**Exercise instructions**
Print nothing but the lines below starting at the line that holds "- So far useful" and ending at the line that holds "## Generate Order CSVs", including both, each exactly as written.

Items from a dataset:
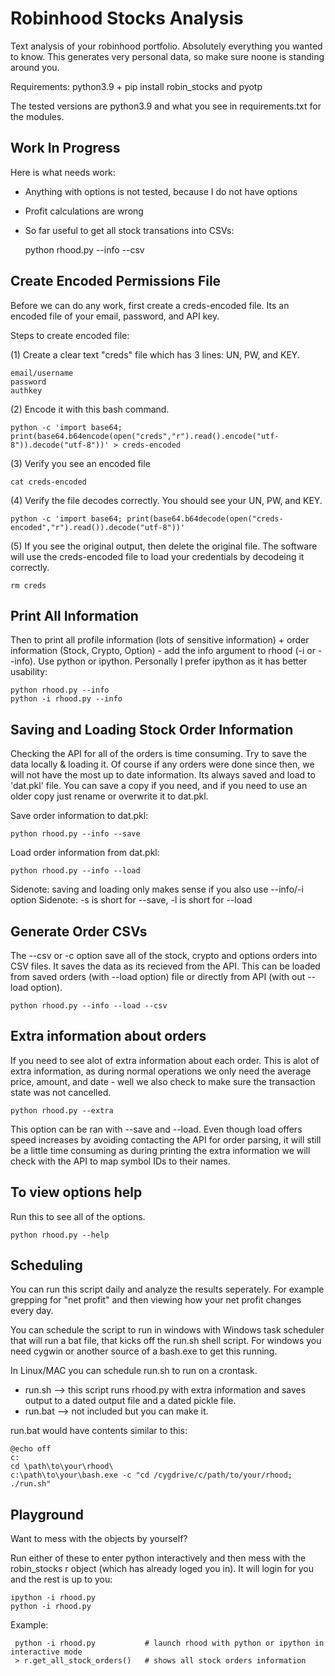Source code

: # Robinhood Stocks Analysis

Text analysis of your robinhood portfolio. Absolutely everything you wanted to know. This generates very personal data, so make sure noone is standing around you.

Requirements: python3.9 + pip install robin_stocks and pyotp

The tested versions are python3.9 and what you see in requirements.txt for the modules.

## Work In Progress

Here is what needs work:

- Anything with options is not tested, because I do not have options
- Profit calculations are wrong
- So far useful to get all stock transations into CSVs:

    python rhood.py --info --csv

## Create Encoded Permissions File

Before we can do any work, first create a creds-encoded file. Its an encoded file of your email, password, and API key.

Steps to create encoded file:

(1) Create a clear text "creds" file which has 3 lines: UN, PW, and KEY.

    email/username
    password
    authkey

(2) Encode it with this bash command.

    python -c 'import base64; print(base64.b64encode(open("creds","r").read().encode("utf-8")).decode("utf-8"))' > creds-encoded

(3) Verify you see an encoded file

    cat creds-encoded

(4) Verify the file decodes correctly. You should see your UN, PW, and KEY.

    python -c 'import base64; print(base64.b64decode(open("creds-encoded","r").read()).decode("utf-8"))'

(5) If you see the original output, then delete the original file. The software will use the creds-encoded file to load your credentials by decodeing it correctly.

    rm creds

## Print All Information

Then to print all profile information (lots of sensitive information) + order information (Stock, Crypto, Option) - add the info argument to rhood (-i or --info). Use python or ipython. Personally I prefer ipython as it has better usability:

    python rhood.py --info
    python -i rhood.py --info

## Saving and Loading Stock Order Information

Checking the API for all of the orders is time consuming. Try to save the data locally & loading it. Of course if any orders were done since then, we will not have the most up to date information. Its always saved and load to 'dat.pkl' file. You can save a copy if you need, and if you need to use an older copy just rename or overwrite it to dat.pkl.

Save order information to dat.pkl:

    python rhood.py --info --save

Load order information from dat.pkl:

    python rhood.py --info --load

Sidenote: saving and loading only makes sense if you also use --info/-i option 
Sidenote: -s is short for --save, -l is short for --load

## Generate Order CSVs

The --csv or -c option save all of the stock, crypto and options orders into CSV files. It saves the data as its recieved from the API. This can be loaded from saved orders (with --load option) file or directly from API (with out --load option).

    python rhood.py --info --load --csv

## Extra information about orders

If you need to see alot of extra information about each order. This is alot of extra information, as during normal operations we only need the average price, amount, and date - well we also check to make sure the transaction state was not cancelled.

    python rhood.py --extra

This option can be ran with --save and --load. Even though load offers speed increases by avoiding contacting the API for order parsing, it will still be a little time consuming as during printing the extra information we will check with the API to map symbol IDs to their names.

## To view options help

Run this to see all of the options.

    python rhood.py --help

## Scheduling

You can run this script daily and analyze the results seperately. For example grepping for "net profit" and then viewing how your net profit changes every day.

You can schedule the script to run in windows with Windows task scheduler that will run a bat file, that kicks off the run.sh shell script. For windows you need cygwin or another source of a bash.exe to get this running.

In Linux/MAC you can schedule run.sh to run on a crontask.

* run.sh --> this script runs rhood.py with extra information and saves output to a dated output file and a dated pickle file.
* run.bat --> not included but you can make it.

run.bat would have contents similar to this:

    @echo off
    c:
    cd \path\to\your\rhood\
    c:\path\to\your\bash.exe -c "cd /cygdrive/c/path/to/your/rhood; ./run.sh"

## Playground

Want to mess with the objects by yourself?

Run either of these to enter python interactively and then mess with the robin_stocks r object (which has already loged you in). It will login for you and the rest is up to you:

    ipython -i rhood.py
    python -i rhood.py

Example:

     python -i rhood.py           # launch rhood with python or ipython in interactive mode
     > r.get_all_stock_orders()   # shows all stock orders information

**Solution for this task**
- So far useful to get all stock transations into CSVs:

    python rhood.py --info --csv

## Create Encoded Permissions File

Before we can do any work, first create a creds-encoded file. Its an encoded file of your email, password, and API key.

Steps to create encoded file:

(1) Create a clear text "creds" file which has 3 lines: UN, PW, and KEY.

    email/username
    password
    authkey

(2) Encode it with this bash command.

    python -c 'import base64; print(base64.b64encode(open("creds","r").read().encode("utf-8")).decode("utf-8"))' > creds-encoded

(3) Verify you see an encoded file

    cat creds-encoded

(4) Verify the file decodes correctly. You should see your UN, PW, and KEY.

    python -c 'import base64; print(base64.b64decode(open("creds-encoded","r").read()).decode("utf-8"))'

(5) If you see the original output, then delete the original file. The software will use the creds-encoded file to load your credentials by decodeing it correctly.

    rm creds

## Print All Information

Then to print all profile information (lots of sensitive information) + order information (Stock, Crypto, Option) - add the info argument to rhood (-i or --info). Use python or ipython. Personally I prefer ipython as it has better usability:

    python rhood.py --info
    python -i rhood.py --info

## Saving and Loading Stock Order Information

Checking the API for all of the orders is time consuming. Try to save the data locally & loading it. Of course if any orders were done since then, we will not have the most up to date information. Its always saved and load to 'dat.pkl' file. You can save a copy if you need, and if you need to use an older copy just rename or overwrite it to dat.pkl.

Save order information to dat.pkl:

    python rhood.py --info --save

Load order information from dat.pkl:

    python rhood.py --info --load

Sidenote: saving and loading only makes sense if you also use --info/-i option 
Sidenote: -s is short for --save, -l is short for --load

## Generate Order CSVs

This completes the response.